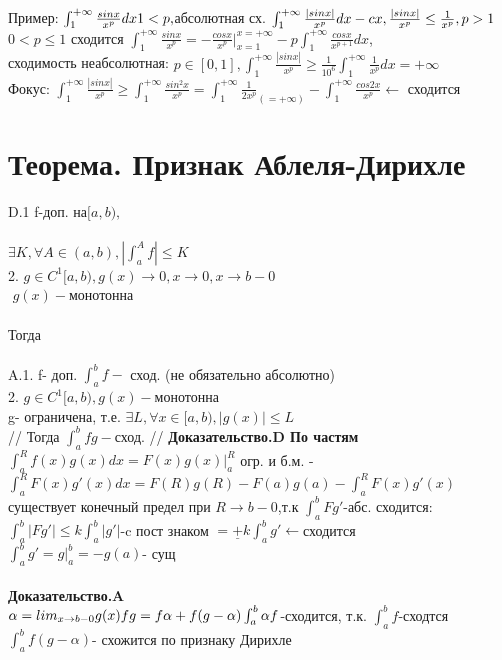 ﻿\documentclass[12pt, a4paper]{article}
\begin{document}
Пример: $ \int_1^{+\infty} \frac{sinx}{x^p} dx\\
 1<p, $абсолютная сх. $ \int_1^{+\infty} \frac{|sinx|}{x^p}dx - cx, \frac{|sinx|}{x^p} \leq \frac{1}{x^p}, p>1\\ $
 \\
 $ 0<p\leq 1 $ сходится $ \int_1^{+\infty} \frac{sinx}{x^p}= -\frac{cosx}{x^p}|_{x=1}^{x=+\infty} -p \int_1^{+\infty} \frac{cosx}{x^{p+1}}dx $, \\
 сходимость неабсолютная: $ p \in [0,1], \int_1^{+\infty}\frac{|sinx|}{x^p}\geq \frac{1}{10^6}\int_1^{+\infty} \frac{1}{x^p}dx =+\infty $\\
 Фокус: $ \int_1^{+\infty} \frac{|sinx|}{x^p}\geq \int_1^{+\infty}\frac{sin^2x}{x^p}=\int_1^{+\infty}\frac{1}{2x^p}_{(=+\infty)}-\int_1^{+\infty}\frac{cos2x}{x^p} \leftarrow$ сходится\\
 \section{Теорема. Признак Аблеля-Дирихле}
 D.1 f-доп. на$ [a,b),$ \\
  \\
  $ \exists K, \forall A \in (a,b), |\int_a^A f| \leq K $\\
  2. $ g \in C^1[a,b), g(x) \rightarrow 0, x\rightarrow 0, x\rightarrow b - 0$\\$  $
$ g(x)- $монотонна\\
\\
Тогда \\
\\
A.1. f- доп.  $ \int_a^b f - $ сход. (не обязательно абсолютно)\\
 2. $ g \in C^1 [a,b), g(x)- $монотонна\\
 g- ограничена, т.е. $ \exists L, \forall x \in  [a,b), |g(x)|\leq L $\\
//
 Тогда $\int_a^b fg- $сход.
//     
\textbf{Доказательство.D По частям}\\
$ \int_a^R f(x)g(x)dx =F(x)g(x)|_a^R$ огр. и б.м. -$ \int_a^R F(x)g'(x)dx =F(R)g(R)-F(a)g(a) -\int_a^R F(x)g'(x) $ существует конечный предел при $ R \rightarrow b - 0 $,т.к $ \int_a^b Fg'$-абс. сходится:\\  $ \int_a^b |Fg'| \leq k \int_a^b|g'| $-c пост знаком $ = \underline{+} k \int_a^b g' \leftarrow$сходится \\ 
$ \int_a^b g' = g|_a^b= -g(a) $- сущ \\
\\
\textbf{Доказательство.A}\\
$ \alpha = lim_{x \rightarrow b - 0} g(x)\\
fg=f \alpha + f(g-\alpha)\\
\int_a^b \alpha f  $-сходится, т.к. $\int_a^b f  $-сходтся\\
$ \int_a^b  f(g - \alpha) $-  схожится по признаку Дирихле\\
\end{document}
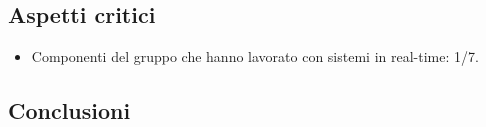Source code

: \subsection{Aspetti critici}
\begin{itemize}
\item Componenti del gruppo che hanno lavorato con sistemi in real-time: 1/7.
\end{itemize}

\subsection{Conclusioni}
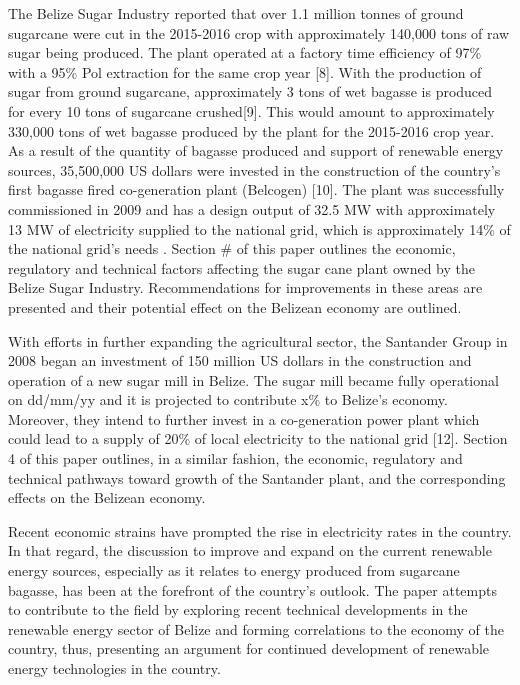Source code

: \documentclass[twocolumn,10pt]{asme2e}
\begin{document}
The Belize Sugar Industry reported that over 1.1 million tonnes of ground sugarcane were cut in the 2015-2016 crop with approximately 140,000 tons of raw sugar being produced. The plant operated at a factory time efficiency of 97\% with a 95\% Pol extraction for the same crop year [8]. With the production of sugar from ground sugarcane, approximately 3 tons of wet bagasse is produced for every 10 tons of sugarcane crushed[9]. This would amount to approximately 330,000 tons of wet bagasse produced by the plant for the 2015-2016 crop year. As a result of the quantity of bagasse produced and support of renewable energy sources, 35,500,000 US dollars were invested in the construction of the country's first bagasse fired co-generation plant (Belcogen) [10]. The plant was successfully commissioned in 2009 and has a design output of 32.5 MW with approximately 13 MW of electricity supplied to the national grid, which is approximately 14\% of the national grid's needs \cite{asr_report}. Section \# of this paper outlines the economic, regulatory and technical factors affecting the sugar cane plant owned by the Belize Sugar Industry.  Recommendations for improvements in these areas  are presented and their potential effect on the Belizean economy are outlined.

With efforts in further expanding the agricultural sector, the Santander Group in 2008 began an investment of 150 million US dollars in the construction and operation of a new sugar mill in Belize. The sugar mill became fully operational on dd/mm/yy and it is projected to contribute x\% to Belize's economy. Moreover, they intend to further invest in a co-generation power plant which could lead to a supply of 20\% of local electricity to the national grid [12]. Section 4 of this paper outlines, in a similar fashion, the economic, regulatory and technical pathways toward growth of the Santander plant, and the corresponding effects on the Belizean economy.  

Recent economic strains have prompted the rise in electricity rates in the country. In that regard, the discussion to improve and expand on the current renewable energy sources, especially as it relates to energy produced from sugarcane bagasse, has been at the forefront of the country's outlook. The paper attempts to contribute to the field by exploring  recent technical developments  in the renewable energy sector of Belize and forming correlations to the economy  of the country, thus, presenting an argument for continued development of renewable  energy technologies in the country. 
\end{document}
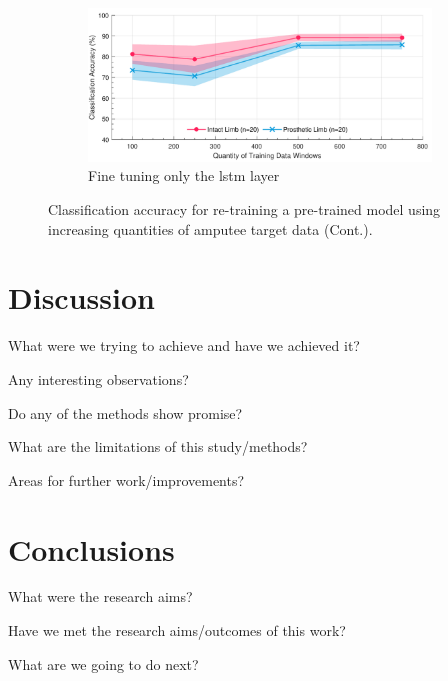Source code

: \begin{figure}[t]\ContinuedFloat
    \centering
    \begin{subfigure}{\textwidth}
        \includegraphics[width=\textwidth]{content/6-Amputee/ch6_frozen_dense_layer_accuracy.pdf}
        \caption{Fine tuning only the \acrshort{lstm} layer}
    \end{subfigure}
    \caption[]{Classification accuracy for re-training a pre-trained model using increasing quantities of amputee target data (Cont.).}
\end{figure}


\section{Discussion}
\label{sec:amputee-discussion}
What were we trying to achieve and have we achieved it?

Any interesting observations?

Do any of the methods show promise?


What are the limitations of this study/methods?

Areas for further work/improvements?
\section{Conclusions}
\label{sec:amputee-conclusions}
What were the research aims?

Have we met the research aims/outcomes of this work?

What are we going to do next?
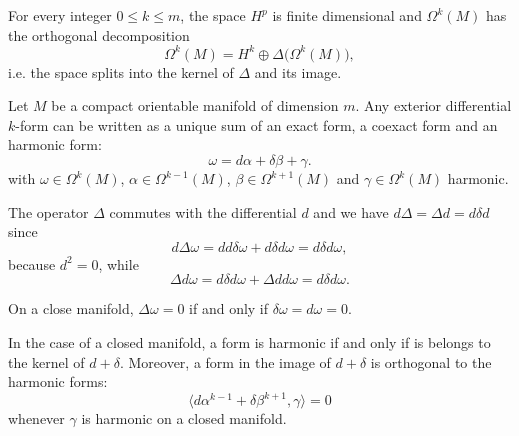 \begin{theorem}
	For every integer $0\leq k\leq m$, the space $H^p$ is finite dimensional and $\Omega^k(M)$ has the orthogonal decomposition
	\begin{equation}
		\Omega^k(M)=H^k\oplus\Delta\big( \Omega^k(M) \big),
	\end{equation}
	i.e. the space splits into the kernel of $\Delta$ and its image.
\end{theorem}

\begin{theorem}
	Let $M$ be a compact orientable manifold of dimension $m$. Any exterior differential $k$-form can be written as a unique sum of an exact form, a coexact form and an harmonic form:
	\begin{equation}
		\omega=d\alpha+\delta\beta+\gamma.
	\end{equation}
	with $\omega\in\Omega^k(M)$, $\alpha\in\Omega^{k-1}(M)$, $\beta\in\Omega^{k+1}(M)$ and $\gamma\in\Omega^k(M)$ harmonic.
\end{theorem}

The operator $\Delta$ commutes with the differential $d$ and we have $d\Delta=\Delta d= d\delta d$ since
\begin{equation}
	d\Delta \omega=dd\delta\omega+d\delta d\omega=d\delta d\omega,
\end{equation}
because $d^2=0$, while
\begin{equation}
	\Delta d\omega=d\delta d\omega+\Delta d d\omega=d\delta d\omega.
\end{equation}

\begin{lemma}
	On a close manifold, $\Delta\omega=0$ if and only if $\delta\omega=d\omega=0$.
\end{lemma}

In the case of a closed manifold, a form is harmonic if and only if is belongs to the kernel of $d+\delta$. Moreover, a form in the image of $d+\delta$ is orthogonal to the harmonic forms:
\begin{equation}
	\langle d\alpha^{k-1}+\delta\beta^{k+1}, \gamma\rangle =0
\end{equation}
whenever $\gamma$ is harmonic on a closed manifold.
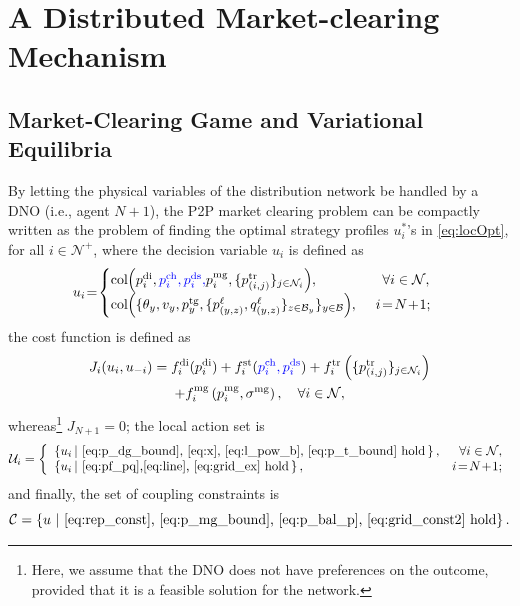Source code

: \documentclass{IEEEtran}  %
\newtheorem{definition}{Definition}
\newcommand{\mc}{\mathcal}
\newcommand{\col}{\operatorname{col}}
\newcommand{\0}{\mathbf{0}}
\newcommand{\1}{\mathbf{1}}
\newcommand{\edit}[1]{\color{blue}{#1}\color{black}}
\begin{document}
\section{A Distributed Market-clearing Mechanism}
\label{sub:alg}
\subsection{Market-Clearing Game and Variational Equilibria}
By letting the physical variables of the distribution network be handled by a DNO (i.e., agent $N\!+\!1$), the P2P market clearing problem can be compactly written as the problem of finding the optimal strategy profiles $u_i^*$'s in \eqref{eq:locOpt}, for all $i \in \mc N^+$, where the decision variable $u_i$ is defined as
$$u_i \hspace{-2pt} = \hspace{-2pt}\begin{cases} \col\hspace{-2pt}\left(p_{i}^{\mathrm{di}},\edit{p_{i}^{\mathrm{ch}},p_{i}^{\mathrm{ds}}, } p_{i}^{\mathrm{mg}},\{p_{(i,j)}^{\mathrm {tr}}\}_{j\in \mc N_i}\right)\hspace{-2pt}, \ \qquad \qquad \;  \forall  i \in \mc N,\\
	\col\hspace{-2pt}\left(\{\theta_y, v_y, p_y^{\mathrm{tg}},\{p_{(y,z)}^{\ell},q_{(y,z)}^{\ell}\}_{z \in \mc B_y} \}_{y\in\mc B} \right)\hspace{-2pt},  \; \quad i\!=\! N\!+\!1;
		\end{cases}$$ 
the cost function is defined as
	\begin{multline}
	J_i(u_i,u_{-i}) =
f_{i}^{\mathrm{di}}(p_{i}^{\mathrm{di}}) + f_{i}^{\mathrm{st}}(\edit{p_{i}^{\mathrm{ch}},p_{i}^{\mathrm{ds}}})+ f_{i}^{\mathrm{tr}} \left( \{ p_{(i,j)}^{\mathrm{tr}} \}_{j \in \mc N_i} \right)\\
    + f_{i}^{\mathrm{mg}}\left( p_{i}^{\mathrm{mg}},\sigma^{\textrm{mg}} \right), \quad \forall  i \in \mc N,
 \label{eq:cost_def}
	\end{multline}
whereas\footnote{Here, we assume that the DNO does not have preferences on the outcome, provided that it is a feasible solution for the network.} $J_{N+1}=0$; the local action set is
\begin{align}
\label{eq:constr_def}
\mc U_i =
\left\{
\begin{array}{l r}
\left\{u_i \,|~ \text{\eqref{eq:p_dg_bound}, \eqref{eq:x}, \eqref{eq:l_pow_b}, \eqref{eq:p_t_bound} hold} \, \right\}, & \forall i \in \mc N, \\
\left\{ u_i \,|~ \text{\eqref{eq:pf_pq},\eqref{eq:line}, \eqref{eq:grid_ex} hold} \,\right\}, & i\!=\!N\!+\!1;
\end{array}
\right.
\end{align}
and finally, the set of coupling constraints is 
\begin{equation}
\label{eq:Cconstr_def}
\mc C = \left\{
u~|~ \text{\eqref{eq:rep_const}, \eqref{eq:p_mg_bound}, \eqref{eq:p_bal_p}, \eqref{eq:grid_const2} hold}
\right\}.
\end{equation}
\end{document}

#### Problem requirements
Bring together every line in the entries that holds the string "gamma".

#### Exercise output
		\omega=d\alpha+\delta\beta+\gamma.
	with $\omega\in\Omega^k(M)$, $\alpha\in\Omega^{k-1}(M)$, $\beta\in\Omega^{k+1}(M)$ and $\gamma\in\Omega^k(M)$ harmonic.
	\langle d\alpha^{k-1}+\delta\beta^{k+1}, \gamma\rangle =0
whenever $\gamma$ is harmonic on a closed manifold.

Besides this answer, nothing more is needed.